Before I became a therapist myself I had some experience with the mental health system. And since becoming a therapist, including my years in graduate school and internships and my many years practicing as a therapist, I have been exposed to many other theoretical orientations to providing psychotherapy. I currently work with many therapists who have been trained in different schools of thought. None of what I have learned from other more traditional forms of psychology has offered what RC has to me and to the people I have assisted in my clinical work.
RC’s model of human beings and how we accumulate distress is not entirely out of sync with other forms of mental health work; however, what RC has to offer is a fuller picture that humans can heal, through the discharge process, from the hurts and distresses they acquire. The discharge process, which is natural to all humans if not interfered with, provides for healing to take place. It includes the release of emotions or feelings through crying (grief), shaking (fear), laughter (embarrassment), yawning (physical hurts) as examples. I’ve often suggested that people watch babies or very young ones who spontaneously use this healing process when they cry or yawn or tremble in someone’s arms. They do this naturally and are more relaxed as a result.
What we’ve learned in RC is that this process works best when people are paid attention to by another warm, open and accepting person. Then they switch roles, one becoming the client or talker and the other person being the counselor or listener. We learn how to do this by attending classes and workshops and by seeing techniques demonstrated for their effectiveness. All of our theory and practice is build on and from our actual lived experience with each other.
What also makes RC unique in its perspective about human beings is its understanding of oppression and liberation from oppression—that most of our hurts or distresses come from living in a society (a global society, also) that is oppressive to all of us and to some groups more than others, mostly based on class (economic exploitation) and racial or ethnic identities and backgrounds.

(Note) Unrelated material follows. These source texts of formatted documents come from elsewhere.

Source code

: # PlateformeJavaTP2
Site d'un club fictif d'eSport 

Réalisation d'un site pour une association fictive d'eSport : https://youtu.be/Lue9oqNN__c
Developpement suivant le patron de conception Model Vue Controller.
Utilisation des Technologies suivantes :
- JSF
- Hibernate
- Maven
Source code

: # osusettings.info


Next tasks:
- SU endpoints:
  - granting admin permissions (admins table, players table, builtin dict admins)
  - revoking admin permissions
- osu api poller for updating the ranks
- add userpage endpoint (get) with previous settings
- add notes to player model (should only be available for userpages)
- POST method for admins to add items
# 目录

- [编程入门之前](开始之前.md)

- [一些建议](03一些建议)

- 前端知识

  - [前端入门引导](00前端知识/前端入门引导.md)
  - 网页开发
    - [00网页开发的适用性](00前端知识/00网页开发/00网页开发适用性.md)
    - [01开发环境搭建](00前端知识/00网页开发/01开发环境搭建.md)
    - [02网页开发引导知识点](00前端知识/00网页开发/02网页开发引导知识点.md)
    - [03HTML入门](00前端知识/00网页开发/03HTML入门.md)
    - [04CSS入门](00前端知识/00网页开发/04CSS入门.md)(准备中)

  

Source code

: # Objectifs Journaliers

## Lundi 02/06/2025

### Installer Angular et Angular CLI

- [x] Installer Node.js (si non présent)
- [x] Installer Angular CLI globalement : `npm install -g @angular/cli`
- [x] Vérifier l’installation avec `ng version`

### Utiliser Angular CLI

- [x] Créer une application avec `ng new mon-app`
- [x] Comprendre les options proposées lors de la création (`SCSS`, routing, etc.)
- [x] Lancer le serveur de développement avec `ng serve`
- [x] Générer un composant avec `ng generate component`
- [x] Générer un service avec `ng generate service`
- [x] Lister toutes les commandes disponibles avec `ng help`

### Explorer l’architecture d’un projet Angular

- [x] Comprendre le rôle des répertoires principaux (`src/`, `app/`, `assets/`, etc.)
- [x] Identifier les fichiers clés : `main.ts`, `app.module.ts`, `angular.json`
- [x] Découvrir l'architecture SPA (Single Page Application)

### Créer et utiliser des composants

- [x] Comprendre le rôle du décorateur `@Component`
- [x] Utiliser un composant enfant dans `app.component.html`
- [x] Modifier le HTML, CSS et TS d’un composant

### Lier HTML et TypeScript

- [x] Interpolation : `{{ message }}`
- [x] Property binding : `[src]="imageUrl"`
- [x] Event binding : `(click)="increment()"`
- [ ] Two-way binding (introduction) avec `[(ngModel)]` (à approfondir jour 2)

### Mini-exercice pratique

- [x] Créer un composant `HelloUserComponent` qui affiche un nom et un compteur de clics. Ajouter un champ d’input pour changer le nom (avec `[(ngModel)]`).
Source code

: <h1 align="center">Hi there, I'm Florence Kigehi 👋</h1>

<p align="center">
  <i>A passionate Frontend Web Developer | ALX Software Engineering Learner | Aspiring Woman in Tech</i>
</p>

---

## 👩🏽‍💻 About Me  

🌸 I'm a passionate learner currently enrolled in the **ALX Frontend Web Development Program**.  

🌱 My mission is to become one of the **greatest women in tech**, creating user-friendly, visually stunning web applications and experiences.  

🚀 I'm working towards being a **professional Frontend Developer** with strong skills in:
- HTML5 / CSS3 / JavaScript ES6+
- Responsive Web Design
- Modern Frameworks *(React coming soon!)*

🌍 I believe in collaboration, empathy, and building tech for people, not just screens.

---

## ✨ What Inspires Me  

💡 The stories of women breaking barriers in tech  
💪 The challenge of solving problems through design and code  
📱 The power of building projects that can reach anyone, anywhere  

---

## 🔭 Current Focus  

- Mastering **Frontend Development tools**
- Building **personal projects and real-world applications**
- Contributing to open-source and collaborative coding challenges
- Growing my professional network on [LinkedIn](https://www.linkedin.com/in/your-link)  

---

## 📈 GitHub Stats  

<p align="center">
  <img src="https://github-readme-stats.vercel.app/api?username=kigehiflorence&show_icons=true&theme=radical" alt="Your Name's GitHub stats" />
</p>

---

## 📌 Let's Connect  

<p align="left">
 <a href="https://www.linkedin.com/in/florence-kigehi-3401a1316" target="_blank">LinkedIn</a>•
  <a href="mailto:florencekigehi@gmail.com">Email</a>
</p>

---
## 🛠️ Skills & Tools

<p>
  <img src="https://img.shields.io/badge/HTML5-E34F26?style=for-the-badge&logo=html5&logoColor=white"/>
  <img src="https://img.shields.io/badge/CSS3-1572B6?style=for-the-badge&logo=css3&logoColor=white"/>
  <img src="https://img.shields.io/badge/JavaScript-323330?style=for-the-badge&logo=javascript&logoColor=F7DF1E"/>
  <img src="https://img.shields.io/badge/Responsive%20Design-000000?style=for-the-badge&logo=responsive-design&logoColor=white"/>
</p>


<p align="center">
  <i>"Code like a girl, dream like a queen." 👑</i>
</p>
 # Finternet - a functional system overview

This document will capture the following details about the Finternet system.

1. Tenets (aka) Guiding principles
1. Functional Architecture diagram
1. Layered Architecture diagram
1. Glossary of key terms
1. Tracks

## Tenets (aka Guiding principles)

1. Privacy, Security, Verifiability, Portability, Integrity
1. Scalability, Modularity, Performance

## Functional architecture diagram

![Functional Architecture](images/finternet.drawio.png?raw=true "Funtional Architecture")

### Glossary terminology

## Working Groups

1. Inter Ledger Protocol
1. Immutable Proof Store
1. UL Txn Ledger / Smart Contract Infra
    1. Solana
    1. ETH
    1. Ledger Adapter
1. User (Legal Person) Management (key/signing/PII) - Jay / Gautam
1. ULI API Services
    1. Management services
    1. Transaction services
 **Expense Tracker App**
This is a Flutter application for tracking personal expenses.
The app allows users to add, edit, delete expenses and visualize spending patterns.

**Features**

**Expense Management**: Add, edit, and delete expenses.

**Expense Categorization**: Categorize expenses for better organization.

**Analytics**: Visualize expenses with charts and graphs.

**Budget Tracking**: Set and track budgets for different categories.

In my work with clients over the years I have shared RC ideas with them and I can honestly say that everyone I’ve talked to about our nature as humans and about oppression and how it operates on us by confusing us about who we are has nodded in agreement with these ideas. What we have to offer through our theory and practice comes naturally to humans and people respond positively and openly when they hear this, learn more, and have the opportunity to use the process.
Some of the criticisms which RC encounters are criticisms I’ve heard about self help groups, peer counseling, and different forms of psychotherapy—of therapy itself. I see this as people wanting, longing for, a fuller picture or perspective about ourselves to help us make sense of the world we live in and to find ways to feel better about ourselves and each other.
As a long time practicing therapist and as an even longer time practitioner of RC, I am ever more grateful for the ideas I’ve gained from RC. In my mind, the attacks or criticisms of RC don’t seem to really be about RC. They seem to be about peoples’ fears and their not knowing what else is possible or available to them. What we in RC are dedicated to is reaching peoples’ minds so that they can have a theory and practice that makes sense to them, is natural and real to them, that they know to be true for them as they remove and recover from the hurts installed on them.